California lawmakers on Tuesday moved to cap annual rent increases statewide for most tenants as a limited housing supply in the country's most populous state continues to drive up the cost of living while pushing more people to the streets.
The California Senate voted 25-10 to cap rent increases at 5% each year plus inflation for the next decade while banning landlords from evicting tenants without just cause. Democratic Gov. Gavin Newsom says he will sign the bill into law, but first it must survive a final vote in the state Assembly where the California Association of Realtors is pushing to defeat it. Lawmakers must act by Friday.
California's largest cities, including Los Angeles, Oakland and San Francisco, have some form of rent control, but a state law passed in 1995 has restricted new rent control laws since that year. In most places, landlords can raise rents at any time and for any reason, as long as they give advance notice.
In Pomona, about 30 miles east of Los Angeles, Yesenia Miranda Meza says her rent has jumped 20% in the past two years. Monday, she marched with other tenants through the halls of the state Capitol chanting: "Once I've paid my rent, all my money's spent."
"I'm a rent increase away from eviction, and that's with me having two jobs," she said "So if this (bill) doesn't go through and I get another rent increase, I really don't know what I'm going to do. I'm either going to be homeless or I'll have to cram into a room with a whole bunch of other people."
Opponents have likened the proposal to rent control — a more restrictive set of limitations on landlords. California voters overwhelmingly rejected in a statewide ballot initiative to overturn the 1995 law last year.
California Association of Realtors President Jared Martin said the group's 200,000 members strongly oppose the bill because it will "reduce the supply and quality of rental housing." It's an argument echoed by Republican Sen. Jeff Stone, who said developers would have no reason to build new housing if they can't make money off their investment.
"We'll see even a greater housing crisis because of the low supply of housing," Stone said. "Either this will force our constituents to join a 60,000 homeless population that we see in the LA area, or they will simply just move to another state."
But supporters say the bill includes lots safeguards to prevent that from happening. The rent caps don't apply to new construction built within the last 15 years — a provision that prompted the California Building Industry Association to drop its opposition.
Plus, the caps don't apply to single family homes, except those owned by corporations or real estate investment trusts. And duplexes where the owner lives in one of the units are also exempt.
"We all desperately want to build more housing. It was a very important aspect of this bill," Democratic Assemblyman David Chiu said.

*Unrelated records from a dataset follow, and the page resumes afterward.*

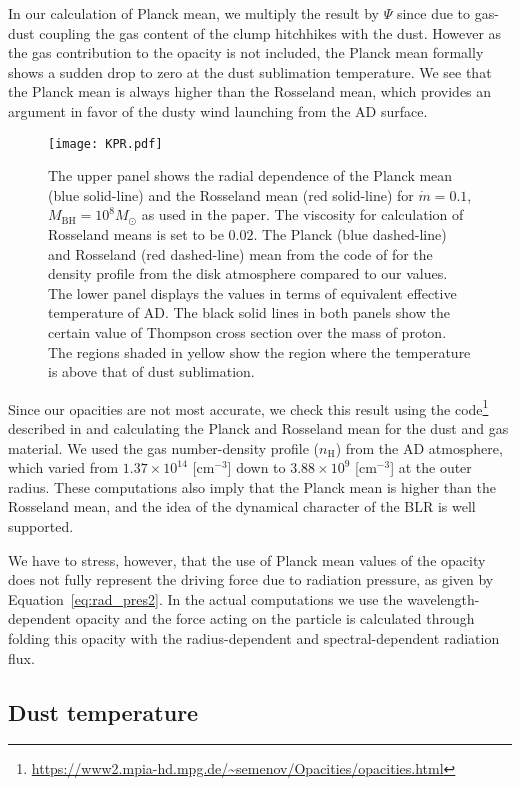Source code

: \documentclass[twocolumn]{aastex62}
\begin{document}
In our calculation of Planck mean, we multiply the result by $\Psi$ since due to gas-dust coupling the gas content of the clump hitchhikes with the dust. However as the gas contribution to the opacity is not included, the Planck mean formally shows a sudden drop to zero at the dust sublimation temperature. We see that the Planck mean is always higher than the Rosseland mean, which provides an argument in favor of the dusty wind launching from the AD surface.

\begin{figure}[b]
	\centering
	\texttt{[image: KPR.pdf]}
	\caption{The upper panel shows the radial dependence of the Planck mean (blue solid-line) and the Rosseland mean (red solid-line) for $\dot m = 0.1$, $M_{\mathrm{BH}} = 10^8 M_{\odot}$ as used in the paper. The viscosity for calculation of Rosseland means is set to be $0.02$. The Planck (blue dashed-line) and Rosseland (red dashed-line) mean from the code of \citet{Semenov2003} for the density profile from the disk atmosphere compared to our values. The lower panel displays the values in terms of equivalent effective temperature of AD. The black solid lines in both panels show the certain value of Thompson cross section over the mass of proton. The regions shaded in yellow show the region where the temperature is above that of dust sublimation.}
	\label{fig:opacity}
\end{figure}

Since our opacities are not most accurate, we check this result using the code\footnote{\url{https://www2.mpia-hd.mpg.de/~semenov/Opacities/opacities.html}} described in \citet{Semenov2003} and calculating the Planck and Rosseland mean for the dust and gas material. We used the gas number-density profile ($n_{\mathrm{H}}$) from the AD atmosphere, which varied from $1.37 \times 10^{14}$ [cm$^{-3}$] down to $3.88 \times 10^{9}$ [cm$^{-3}$] at the outer radius. These computations also imply that the Planck mean is higher than the Rosseland mean, and the idea of the dynamical character of the BLR is well supported.

We have to stress, however, that the use of Planck mean values of the opacity does not fully represent the driving force due to radiation pressure, as given by Equation~\ref{eq:rad_pres2}. In the actual computations we use the wavelength-dependent opacity and the force acting on the particle is calculated through folding this opacity with the radius-dependent and spectral-dependent radiation flux.

\subsection{Dust temperature}\label{sec:dustsublimation}
\end{document}
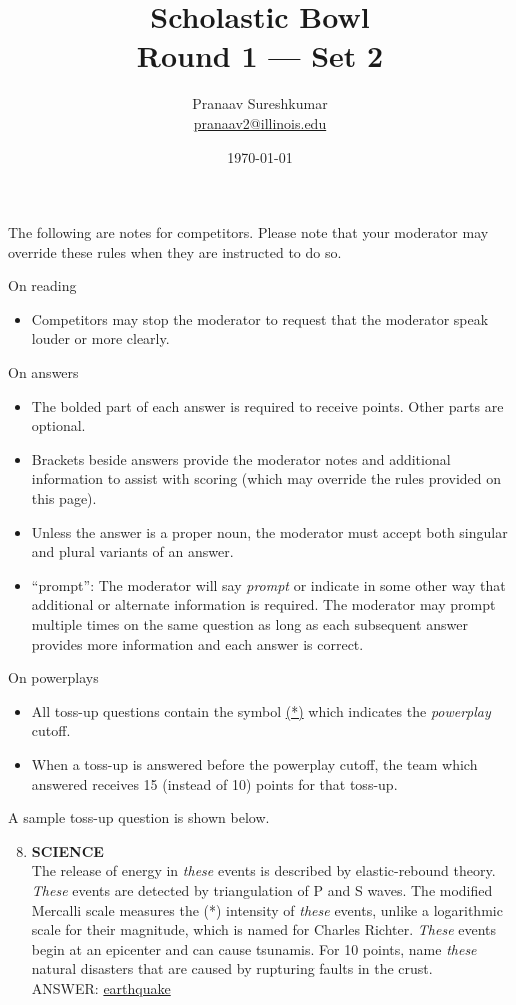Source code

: \documentclass{report}
\title{\textbf{Scholastic Bowl} \\ Round 1 --- Set 2}
\author{Pranaav Sureshkumar \\ \href{mailto:pranaav2@illinois.edu}{pranaav2@illinois.edu}}
\date{\today}
\begin{document}
\thispagestyle{empty}
The following are notes for competitors. Please note that your moderator may override these rules when they are instructed to do so.

\vspace*{0.3 cm}
On reading
\begin{itemize}
    \item Competitors may stop the moderator to request that the moderator speak louder or more clearly.
\end{itemize}

\vspace*{0.3 cm}
On answers
\begin{itemize}
    \item The bolded part of each answer is required to receive points. Other parts are optional.
    \item Brackets beside answers provide the moderator notes and additional information to assist with scoring (which may override the rules provided on this page).
    \item Unless the answer is a proper noun, the moderator must accept both singular and plural variants of an answer. 
    \item ``prompt'': The moderator will say \textit{prompt} or indicate in some other way that additional or alternate information is required. The moderator may prompt multiple times on the same question as long as each subsequent answer provides more information and each answer is correct.
\end{itemize}

\vspace*{0.3 cm}
On powerplays
\begin{itemize}
    \item All toss-up questions contain the symbol \underline{(*)} which indicates the \textit{powerplay} cutoff.
    \item When a toss-up is answered before the powerplay cutoff, the team which answered receives 15 (instead of 10) points for that toss-up.
\end{itemize}

\vspace*{0.3 cm}
A sample toss-up question is shown below.

\begin{mdframed}[style=sample]
    \begin{enumerate}
        \setcounter{enumi}{7}
        \item \textbf{SCIENCE} \\ The release of energy in \textit{these} events is described by elastic-rebound theory. \textit{These} events are detected by triangulation of P and S waves. The modified Mercalli scale measures the (*) intensity of \textit{these} events, unlike a logarithmic scale for their magnitude, which is named for Charles Richter. \textit{These} events begin at an epicenter and can cause tsunamis. For 10 points, name \textit{these} natural disasters that are caused by rupturing faults in the crust. \\ ANSWER: \underline{earthquake}
    \end{enumerate}
    \end{mdframed}
\end{document}

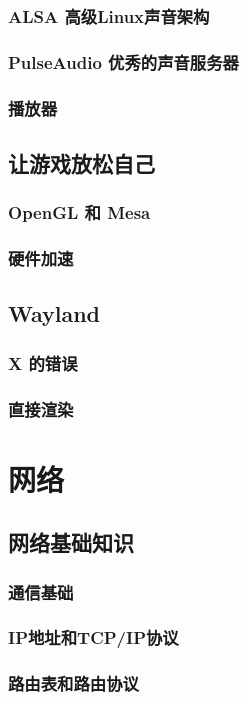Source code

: \documentclass[amstex,twoside]{ctexbook}
\begin{document}
\subsection{ ALSA 高级Linux声音架构}
\subsection{  PulseAudio 优秀的声音服务器	}
\subsection{  播放器	}
\section{  让游戏放松自己	}
\subsection{  OpenGL 和 Mesa	}
\subsection{  硬件加速	}
\section{  Wayland	}
\subsection{ X 的错误	}
\subsection{  直接渲染}

\chapter{网络}
\section{  网络基础知识}
\subsection{  通信基础}
\subsection{  IP地址和TCP/IP协议}
\subsection{  路由表和路由协议}
\end{document}
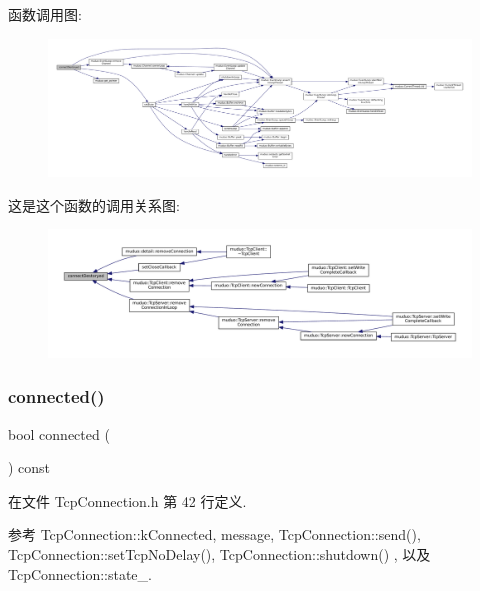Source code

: 函数调用图\+:
\nopagebreak
\begin{figure}[H]
\begin{center}
\leavevmode
\includegraphics[width=350pt]{classmuduo_1_1TcpConnection_afff2c1576d605dda12f87d2b32d5c1a2_cgraph}
\end{center}
\end{figure}
这是这个函数的调用关系图\+:
\nopagebreak
\begin{figure}[H]
\begin{center}
\leavevmode
\includegraphics[width=350pt]{classmuduo_1_1TcpConnection_afff2c1576d605dda12f87d2b32d5c1a2_icgraph}
\end{center}
\end{figure}
\mbox{\label{classmuduo_1_1TcpConnection_aa0fd96bc25e3d509fb54028c2e4b91f6}} 
\subsubsection{\texorpdfstring{connected()}{connected()}}
{\footnotesize\ttfamily bool connected (\begin{DoxyParamCaption}{ }\end{DoxyParamCaption}) const\hspace{0.3cm}{\ttfamily [inline]}}



在文件 Tcp\+Connection.\+h 第 42 行定义.



参考 Tcp\+Connection\+::k\+Connected, message, Tcp\+Connection\+::send(), Tcp\+Connection\+::set\+Tcp\+No\+Delay(), Tcp\+Connection\+::shutdown() , 以及 Tcp\+Connection\+::state\+\_\+.

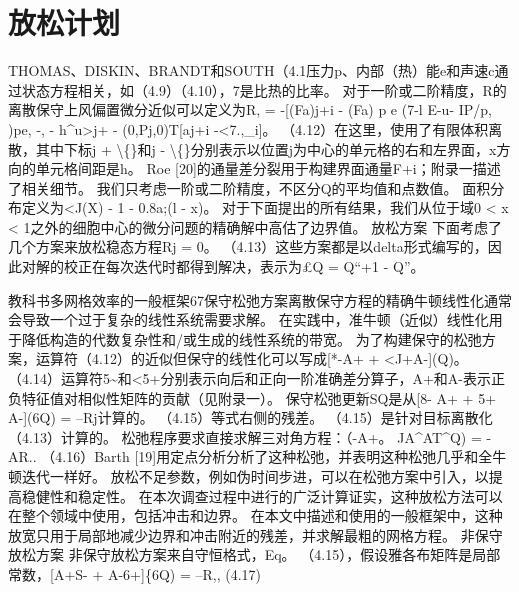 \documentclass[UTF8,11pt,a4paper,openany,fontset=fandol]{ctexbook}
\begin{document}
\section{放松计划}
THOMAS、DISKIN、BRANDT和SOUTH（4.1压力p、内部（热）能e和声速c通过状态方程相关，如（4.9）（4.10），7是比热的比率。 对于一阶或二阶精度，R的离散保守上风偏置微分近似可以定义为R, = -[(Fa)j+i - (Fa) p e (7-l E-u- IP/p, )pe, -, - h\textasciicircum{}u>j+ - (0,Pj,0)T[aj+i -<7.,\_i]。 （4.12）在这里，使用了有限体积离散，其中下标j + \textbackslash\{\}和j - \textbackslash\{\}分别表示以位置j为中心的单元格的右和左界面，x方向的单元格间距是h。 Roe [20]的通量差分裂用于构建界面通量F+i；附录一描述了相关细节。 我们只考虑一阶或二阶精度，不区分Q的平均值和点数值。 面积分布定义为<J(X) - 1 - 0.8a;(l - x)。 对于下面提出的所有结果，我们从位于域0 < x < 1之外的细胞中心的微分问题的精确解中高估了边界值。 放松方案 下面考虑了几个方案来放松稳态方程Rj = 0。 （4.13）这些方案都是以delta形式编写的，因此对解的校正在每次迭代时都得到解决，表示为£Q = Q“+1 - Q”。

教科书多网格效率的一般框架67保守松弛方案离散保守方程的精确牛顿线性化通常会导致一个过于复杂的线性系统需要求解。 在实践中，准牛顿（近似）线性化用于降低构造的代数复杂性和/或生成的线性系统的带宽。 为了构建保守的松弛方案，运算符（4.12）的近似但保守的线性化可以写成[*-A+ + <J+A-](Q)。 （4.14）运算符5\textasciitilde{}和<5+分别表示向后和正向一阶准确差分算子，A+和A-表示正负特征值对相似性矩阵的贡献（见附录一）。 保守松弛更新SQ是从[8- A+ + 5+ A-](6Q) = --Rj计算的。 （4.15）等式右侧的残差。 （4.15）是针对目标离散化（4.13）计算的。 松弛程序要求直接求解三对角方程：（-A+。 JA\textasciicircum{}AT\textasciicircum{}Q) = -AR.. （4.16）Barth [19]用定点分析分析了这种松弛，并表明这种松弛几乎和全牛顿迭代一样好。 放松不足参数，例如伪时间步进，可以在松弛方案中引入，以提高稳健性和稳定性。 在本次调查过程中进行的广泛计算证实，这种放松方法可以在整个领域中使用，包括冲击和边界。 在本文中描述和使用的一般框架中，这种放宽只用于局部地减少边界和冲击附近的残差，并求解最粗的网格方程。 非保守放松方案 非保守放松方案来自守恒格式，Eq。 （4.15），假设雅各布矩阵是局部常数，[A+S- + A-6+]\{6Q) = --R,, (4.17)
\end{document}
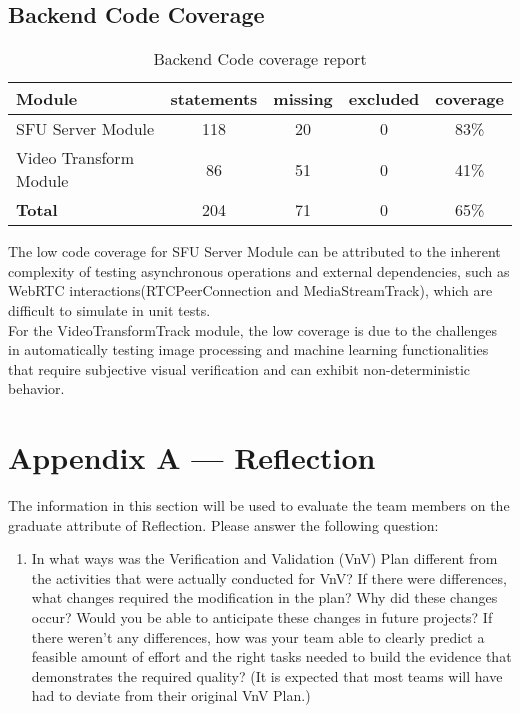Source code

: \documentclass[12pt, titlepage]{article}
\begin{document}
\subsection*{Backend Code Coverage}

\begin{table}[htbp]
  \centering
  \begin{tabular}{@{}lcccc@{}}
  \toprule
  \textbf{Module}                   & \textbf{statements} & \textbf{missing} & \textbf{excluded} & \textbf{coverage} \\ \midrule
  SFU Server Module                 & 118                 & 20               & 0                 & 83\%              \\
  Video Transform Module            & 86                  & 51               & 0                 & 41\%              \\ \midrule
  \textbf{Total}                    & 204                 & 71               & 0                 & 65\%              \\ \bottomrule
  \end{tabular}
  \caption{Backend Code coverage report}
  \label{tab:my-table}
\end{table}
The low code coverage for SFU Server Module can be attributed to the inherent complexity of testing asynchronous operations and external dependencies, such as WebRTC interactions(RTCPeerConnection and MediaStreamTrack), which are difficult to simulate in unit tests.\\
For the VideoTransformTrack module, the low coverage is due to the challenges in automatically testing image processing and machine learning functionalities that require subjective visual verification and can exhibit non-deterministic behavior.

\newpage{}
\section*{Appendix A --- Reflection}

The information in this section will be used to evaluate the team members on the
graduate attribute of Reflection.  Please answer the following question:

\begin{enumerate}
  \item In what ways was the Verification and Validation (VnV) Plan different
  from the activities that were actually conducted for VnV?  If there were
  differences, what changes required the modification in the plan?  Why did
  these changes occur?  Would you be able to anticipate these changes in future
  projects?  If there weren't any differences, how was your team able to clearly
  predict a feasible amount of effort and the right tasks needed to build the
  evidence that demonstrates the required quality?  (It is expected that most
  teams will have had to deviate from their original VnV Plan.)
\end{enumerate}
\end{document}
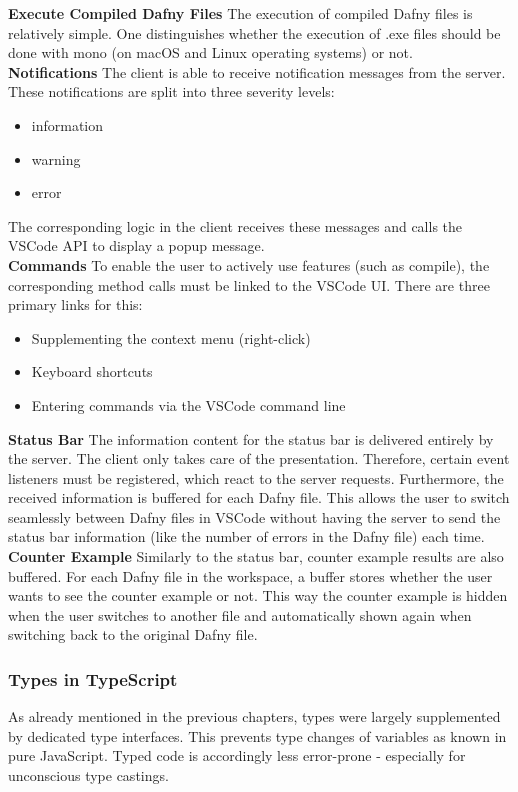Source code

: {\bf Execute Compiled Dafny Files} \textendash{}
The execution of compiled Dafny files is relatively simple.
One distinguishes whether the execution of .exe files should be done with mono (on macOS and Linux operating systems) or not. \\

{\bf Notifications} \textendash{}
The client is able to receive notification messages from the server.
These notifications are split into three severity levels:
\begin{itemize}
    \item information
    \item warning
    \item error
\end{itemize}
The corresponding logic in the client receives these messages and calls the VSCode API to display a popup message. \\

{\bf Commands} \textendash{}
To enable the user to actively use features (such as compile),
the corresponding method calls must be linked to the VSCode UI.
There are three primary links for this:
\begin{itemize}
    \item Supplementing the context menu (right-click)
    \item Keyboard shortcuts
    \item Entering commands via the VSCode command line
\end{itemize}

{\bf Status Bar} \textendash{}
The information content for the status bar is delivered entirely by the server.
The client only takes care of the presentation.
Therefore, certain event listeners must be registered, which react to the server requests.
Furthermore, the received information is buffered for each Dafny file.
This allows the user to switch seamlessly between Dafny files in VSCode
without having the server to send the status bar information
(like the number of errors in the Dafny file) each time.\\

{\bf Counter Example} \textendash{}
Similarly to the status bar, counter example results are also buffered.
For each Dafny file in the workspace, a buffer stores whether the user wants to see the counter example or not.
This way the counter example is hidden when the user switches to another file
and automatically shown again when switching back to the original Dafny file.

\subsubsection{Types in TypeScript}
As already mentioned in the previous chapters,  types were largely supplemented by dedicated type interfaces.
This prevents type changes of variables as known in pure JavaScript.
Typed code is accordingly less error-prone - especially for unconscious type castings. \\

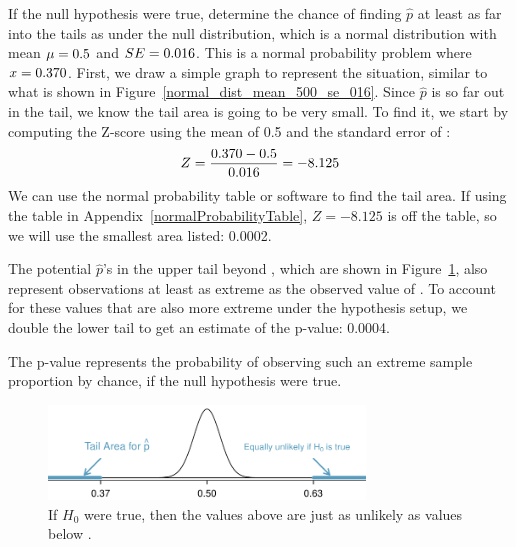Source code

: \begin{example}{If the null hypothesis were true,
    determine the chance of finding $\hat{p}$ at least
    as far into the tails as \pewcoalpollprop{}
    under the null distribution,
    which is a normal distribution with mean
    $\mu = 0.5{}$
    and $SE = 0.016{}$.}
%
  This is a normal probability problem where
  $x = 0.370{}$.
  First, we draw a simple graph to represent the situation,
  similar to what is shown in
  Figure~\ref{normal_dist_mean_500_se_016}.
  Since $\hat{p}$ is so far out in the tail, we know the
  tail area is going to be very small. To find it, we start
  by computing the Z-score using the mean of 0.5 and the
  standard error of \pewcoalpollnullse{}:
  \begin{align*}
  Z = \frac{0.370{} - 0.5}{0.016{}} = -8.125 
  \end{align*}
  We can use the normal probability table or software to find
  the tail area.
  If using the table in
  Appendix~\ref{normalProbabilityTable},
  $Z = -8.125$ is off the table, so we will
  use the smallest area listed: 0.0002.

  The potential $\hat{p}$'s in the upper tail beyond
  \pewcoalpollpropcomplement{}, which are shown
  in Figure~\ref{normal_dist_mean_500_se_016_with_upper},
  also represent observations at least as extreme as
  the observed value of \pewcoalpollprop{}.
  To account for these values that are also more
  extreme under the hypothesis setup,
  we double the lower tail to get an estimate
  of the p-value: 0.0004.

  The p-value represents the probability of observing
  such an extreme sample proportion by chance, if the null
  hypothesis were true.
\end{example}

\begin{figure}[hht]
\centering
\includegraphics[width=0.75\textwidth]{ch_foundations_for_inf/figures/normal_dist_mean_500_se_016/normal_dist_mean_500_se_016_with_upper}
\caption{
  If $H_0$ were true, then the values above
  \pewcoalpollpropcomplement{} are just
  as unlikely as values below \pewcoalpollprop{}.}
\label{normal_dist_mean_500_se_016_with_upper}
\end{figure}




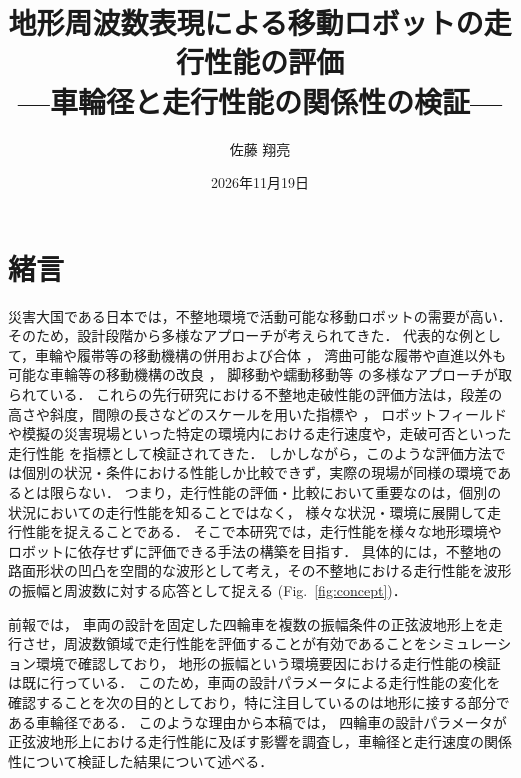 \documentclass[uplatex,dvipdfmx]{jsarticle}
\title{地形周波数表現による移動ロボットの走行性能の評価\\ {\Large ---車輪径と走行性能の関係性の検証---} }
\author{佐藤 翔亮}
\date{2026年11月19日}%
\begin{document}
\maketitle
\thispagestyle{empty}






\section{緒言}
災害大国である日本では，不整地環境で活動可能な移動ロボットの需要が高い．
そのため，設計段階から多様なアプローチが考えられてきた．
代表的な例として，車輪や履帯等の移動機構の併用および合体
\cite{cite:Quince,cite:TITANXX,cite:trackwalker,cite:iRobotPackBot}，
湾曲可能な履帯や直進以外も可能な車輪等の移動機構の改良
\cite{cite:DFC,cite:Mecanum_wheel}，
脚移動や蠕動移動等
\cite{cite:asterisk,cite:harvestman_robot,cite:i_centipod_aqua,cite:K3,cite:six_legged_robot}
の多様なアプローチが取られている．
これらの先行研究における不整地走破性能の評価方法は，段差の高さや斜度，間隙の長さなどのスケールを用いた指標や
\cite{cite:TITANXX,cite:DFC,cite:six_legged_robot,cite:ro-ba}，
ロボットフィールドや模擬の災害現場といった特定の環境内における走行速度や，走破可否といった走行性能
\cite{cite:Quince,cite:trackwalker,cite:i_centipod_aqua}
を指標として検証されてきた．
しかしながら，このような評価方法では個別の状況・条件における性能しか比較できず，実際の現場が同様の環境であるとは限らない．
つまり，走行性能の評価・比較において重要なのは，個別の状況においての走行性能を知ることではなく，
様々な状況・環境に展開して走行性能を捉えることである．
そこで本研究では，走行性能を様々な地形環境やロボットに依存せずに評価できる手法の構築を目指す．
具体的には，不整地の路面形状の凹凸を空間的な波形として考え，その不整地における走行性能を波形の振幅と周波数に対する応答として捉える
(Fig.~\ref{fig:concept})．

前報\cite{cite:myproceedings}では，
車両の設計を固定した四輪車を複数の振幅条件の正弦波地形上を走行させ，周波数領域で走行性能を評価することが有効であることをシミュレーション環境で確認しており，
地形の振幅という環境要因における走行性能の検証は既に行っている．
このため，車両の設計パラメータによる走行性能の変化を確認することを次の目的としており，特に注目しているのは地形に接する部分である車輪径である．
このような理由から本稿では，
四輪車の設計パラメータが正弦波地形上における走行性能に及ぼす影響を調査し，車輪径と走行速度の関係性について検証した結果について述べる．
\end{document}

But even some Democrats who voted for the bill on Tuesday signaled they didn't like it, a sign the bill is not guaranteed to pass. Sen. Steve Glazer, a Democrat representing a district in the San Francisco Bay area, cited a 2018 study by Sanford University showing landlords under rent control are more likely to nudge tenants out by spending less on maintenance.
"Any time you reduce rate of return on an investment, you make that investment less attractive, and this is true even if new investment is exempted for 15 years as this bill does," he said.
But Carolyn Wilson, a 71-year-old Sacramento resident, said she needs help now. She said her rent has increased about $100 each year and her landlord just gave her a 60-day notice to move out for no reason.
"All I do is get up on the computer looking for some place to go," she said. "With my income, I can't afford anything."